Thursday, 2 February 2017

Introduction to the special issue on Environmental Data

By Jennifer Gabrys

Big Data research often focuses on particular datasets and types of data. From analysing data from the Twitter ‘Firehose’ to scraping data from websites, the practices of Big Data typically engage with social media, extended databases, and any number of data infrastructures about individual online activity. Environmental data, on the other hand, presents a somewhat different set of dynamics for considering how these long-standing and already considerably sized datasets are now becoming even bigger and more pervasive.

Environmental data is generated through a wide range of technologies and practices, from satellites to sensors and from sustainability reporting to eco tweets. The special issue, ‘Practicing, Materializing and Contesting Environmental Data’, addresses the specific ways in which environmental data is now amassing in multiple ways, while also discussing the implications of these new forms of data for addressing environmental problems.
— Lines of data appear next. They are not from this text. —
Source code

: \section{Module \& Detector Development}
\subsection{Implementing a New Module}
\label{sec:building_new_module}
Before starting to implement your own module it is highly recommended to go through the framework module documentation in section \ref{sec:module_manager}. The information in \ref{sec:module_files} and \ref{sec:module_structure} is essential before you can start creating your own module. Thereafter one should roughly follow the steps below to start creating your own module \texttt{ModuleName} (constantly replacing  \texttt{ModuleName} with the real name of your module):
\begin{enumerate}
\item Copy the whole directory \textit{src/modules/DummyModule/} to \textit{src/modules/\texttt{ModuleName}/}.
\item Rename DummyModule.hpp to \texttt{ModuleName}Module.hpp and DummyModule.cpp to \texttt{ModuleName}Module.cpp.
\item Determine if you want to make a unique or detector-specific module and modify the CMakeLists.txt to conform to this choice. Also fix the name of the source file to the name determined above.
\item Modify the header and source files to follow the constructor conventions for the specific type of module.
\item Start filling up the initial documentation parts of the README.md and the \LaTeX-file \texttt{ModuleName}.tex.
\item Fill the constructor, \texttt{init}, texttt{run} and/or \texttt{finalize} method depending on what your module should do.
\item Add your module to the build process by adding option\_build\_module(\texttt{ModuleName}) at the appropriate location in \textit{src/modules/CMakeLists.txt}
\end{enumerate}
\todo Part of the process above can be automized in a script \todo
Contributions to the special issue include articles on the situated and material engagements with environmental data. Emma Garnett analyses air quality modelling practices and the specific ways in which data is stabilised through affective attachments to data. Yanni Loukissas draws attention to the overlooked place attachments that characterise datasets at the Arnold Arboretum. Ingmar Lippert suggests that data gathered for corporate sustainability reporting can often counteract the very objectives of achieving sustainability that this data is meant to enable. And Tahani Nadim also takes a critical view when discussing how earth observation satellites work through a seemingly comprehensive, yet distanced, view of environments and environmental problems.
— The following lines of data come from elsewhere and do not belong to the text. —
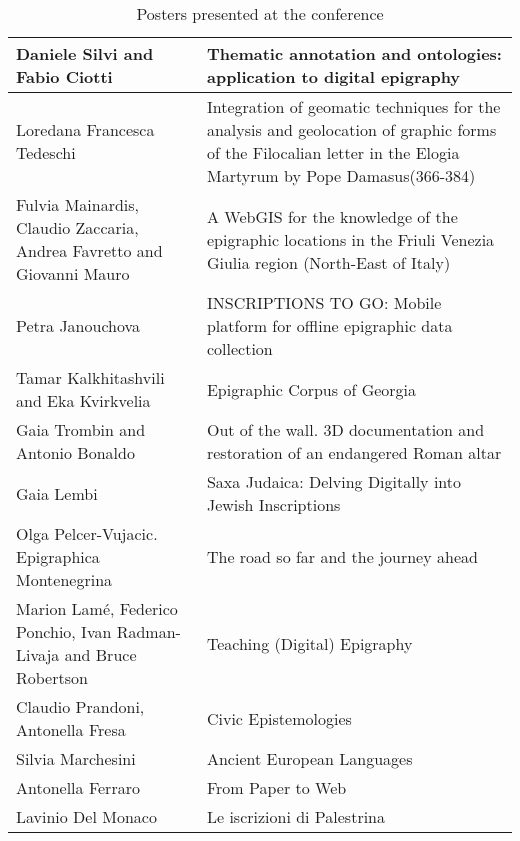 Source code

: \begin{table}
{\begin{tabular*}{\textwidth}{p{4.5cm}|p{6cm}}
Daniele Silvi and Fabio Ciotti & Thematic annotation and ontologies: application to digital epigraphy\\\hline
Loredana Francesca Tedeschi & Integration of geomatic techniques for the analysis and geolocation of graphic forms of the Filocalian letter in the Elogia Martyrum by Pope Damasus(366-384)\\\hline
Fulvia Mainardis, Claudio Zaccaria, Andrea Favretto and Giovanni Mauro & A WebGIS for the knowledge of the epigraphic locations in the Friuli Venezia Giulia region (North-East of Italy)\\\hline
Petra Janouchova & INSCRIPTIONS TO GO: Mobile platform for offline epigraphic data collection\\\hline
Tamar Kalkhitashvili and Eka Kvirkvelia & Epigraphic Corpus of Georgia\\\hline
Gaia Trombin and Antonio Bonaldo & Out of the wall. 3D documentation and restoration of an endangered Roman altar\\\hline
Gaia Lembi & Saxa Judaica: Delving Digitally into Jewish Inscriptions\\\hline
Olga Pelcer-Vujacic. Epigraphica Montenegrina & The road so far and the journey ahead\\\hline
Marion Lamé, Federico Ponchio, Ivan Radman-Livaja and Bruce Robertson & Teaching (Digital) Epigraphy\\\hline
Claudio Prandoni, Antonella Fresa & Civic Epistemologies \\\hline
Silvia Marchesini & Ancient European Languages \\
Antonella Ferraro & From Paper to Web \\
Lavinio Del Monaco & Le iscrizioni di Palestrina \\
\bottomrule

\end{tabular*}}

\caption{Posters presented at the conference}
\label{tab:table2}
\end{table}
Additional contributions to the special issue especially focus on the ways in which contestations expressed through environmental data can generate new political possibilities. Brooke Singer accounts for her data-related environmental art practices, and the ways in which different forms of political engagement emerge through these practices. Kim Fortun et al. consider the role that critical data designers play in shaping environmental data and data repositories, and the strategies these designers adopt in order to facilitate public encounters with government datasets. And Jennifer Gabrys et al. discuss how air pollution data gathered through citizen sensing practices and technologies can shift the forms of evidence that are accounted for when dealing with the effects of the fracking industry. Data stories, as Gabrys et al. suggest, can present a way not just to contest official accounts made with environmental data, but also to figure new data worlds.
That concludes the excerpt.